When the Orion crew capsule carries astronauts into space sometime in the 2020s, it’ll ride on the most powerful rocket NASA has ever created. As that rocket blasts through the atmosphere, Orion is going to get a little shaken up. Part of those vibrations will come from the rocket’s mighty roar. And just like a loud concert can rattle your bones, the noise from the launch could shake apart a spacecraft if it’s not built properly.
That’s why Lockheed Martin, which is building the Orion capsule, is blasting a test module of the spacecraft with more than 1,500 speakers. The first test took place on March 2 in Colorado.
Acoustic testing is pretty standard for spacecraft, but this test was different from previous ones.

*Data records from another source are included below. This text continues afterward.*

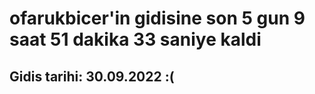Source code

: # ofarukbicer'in gidisine son 5 gun 9 saat 51 dakika 33 saniye kaldi

## Gidis tarihi: 30.09.2022 :(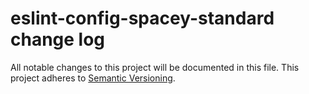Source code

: # eslint-config-spacey-standard change log

All notable changes to this project will be documented in this file.
This project adheres to [Semantic Versioning](http://semver.org/).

Normally, these sorts of tests have to be done in a special acoustics chamber. The walls of the facility reverberate sound waves in a way that replicates the distribution of acoustic energy that the spacecraft would experience during launch. Sometimes these tests crack brackets or even the spacecraft’s structure, revealing the vehicle’s weak points so they can be fixed before it gets to the launch pad.

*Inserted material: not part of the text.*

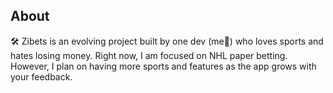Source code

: ## About

🛠️ Zibets is an evolving project built by one dev (me👋) who loves sports and hates losing money. Right now, I am focused on NHL paper betting. However, I plan on having more sports and features as the app grows with your feedback.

The only problem with that kind of test is that oftentimes, the spacecraft has to be taken apart, shipped to the test center, reassembled, and then tested to make sure it’s operating properly before it can be submitted to the acoustic test. All of that can be expensive and time-consuming.
Instead, Lockheed wants to take the acoustic test to the spacecraft. In last week’s test, they set up 1,510 speakers in a ring around an Orion module, then blared 143 decibels at it. That’s similar to standing about 50 feet away from a jet engine, Shane Roskie, Lockheed’s test engineering and launch operations senior manager, told Popular Science.
During the test, Roskie and the rest of the team had to stand at the other end of the building wearing ear protection. “You can definitely feel it,” said Roskie. “It made me think I should back up a little.”
The speaker system could potentially be set up in any kind of space–provided, we assume, there are enough electrical outlets nearby. All those black boxes, each of which contains multiple speakers, pack into 3 semi-trailers.
But Lockheed’s new system isn’t just a bunch of speakers stacked on top of each other. The system also uses a computer algorithm to direct the sound waves into precisely the same distributions and energy levels that the spacecraft would experience during launch. Seventy to 100 microphones placed on and around the Orion capsule provide feedback, so the engineers know whether the sound waves are diffusing properly.
Roskie and his team compared the results from the portable setup to the results from an acoustic lab, and found out their experimental system was right on target. They’ll likely be using it for the rest of the Orion mission’s acoustic tests, as well as for other Lockheed space projects.